Bro stood looking at him in silence. Eleven years had he labored there alone, too humble to speak voluntarily of his labors; too insignificant, apparently, for questions from others. Although for the most part happy over his work, there were times when he longed for a friendly ear to talk to, for other eyes to criticise, the sympathy of other minds, the help of other hands. At these moments he felt drearily lonely over his valve and register; they even seemed to mock him. He was not imaginative, yet occasionally they acted as if moved by human motives, and, worse still, became fairly devilish in their crooked perverseness. Nobody had ever asked beforeto go into that room. Should he? Should he not? Should he?
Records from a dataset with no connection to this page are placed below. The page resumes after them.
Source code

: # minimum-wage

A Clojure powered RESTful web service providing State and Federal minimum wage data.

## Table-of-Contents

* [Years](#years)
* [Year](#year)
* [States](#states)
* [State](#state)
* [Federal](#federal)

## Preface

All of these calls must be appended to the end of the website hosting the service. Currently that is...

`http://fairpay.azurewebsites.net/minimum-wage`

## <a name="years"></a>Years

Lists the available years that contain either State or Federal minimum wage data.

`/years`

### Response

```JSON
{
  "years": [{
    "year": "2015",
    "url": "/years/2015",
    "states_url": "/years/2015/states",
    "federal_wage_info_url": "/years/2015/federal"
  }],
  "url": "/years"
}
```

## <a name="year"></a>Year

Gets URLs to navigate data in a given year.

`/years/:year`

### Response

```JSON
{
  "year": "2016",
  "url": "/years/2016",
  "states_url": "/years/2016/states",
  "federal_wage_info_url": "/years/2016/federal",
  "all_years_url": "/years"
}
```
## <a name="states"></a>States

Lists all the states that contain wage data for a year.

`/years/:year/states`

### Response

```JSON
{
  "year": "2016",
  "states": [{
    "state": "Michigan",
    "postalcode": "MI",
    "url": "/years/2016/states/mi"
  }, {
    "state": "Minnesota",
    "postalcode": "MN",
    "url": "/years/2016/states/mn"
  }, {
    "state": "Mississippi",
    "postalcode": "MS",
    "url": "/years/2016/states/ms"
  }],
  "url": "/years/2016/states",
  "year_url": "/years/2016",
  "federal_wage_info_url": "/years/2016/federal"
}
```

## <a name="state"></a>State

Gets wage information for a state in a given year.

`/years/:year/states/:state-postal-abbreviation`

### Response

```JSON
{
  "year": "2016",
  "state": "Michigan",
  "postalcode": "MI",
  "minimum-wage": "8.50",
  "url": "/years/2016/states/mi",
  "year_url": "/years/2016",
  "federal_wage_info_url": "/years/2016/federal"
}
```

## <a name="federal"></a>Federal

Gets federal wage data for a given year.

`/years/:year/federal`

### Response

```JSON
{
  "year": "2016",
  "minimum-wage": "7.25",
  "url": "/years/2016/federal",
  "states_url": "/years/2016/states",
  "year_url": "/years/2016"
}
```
Then he did.
Lawrence, at home everywhere, sat on a high stool, and looked on with curiosity while the inventor brought out his inventions and explained them. It was a high day for Bro: new life was in him; he talked rapidly; a dark color burned in his thin cheeks. He talked for one hour without stopping, the buzz of the great saw below keeping up an accompaniment; then he paused.
"How do they seem to you?" he asked feverishly.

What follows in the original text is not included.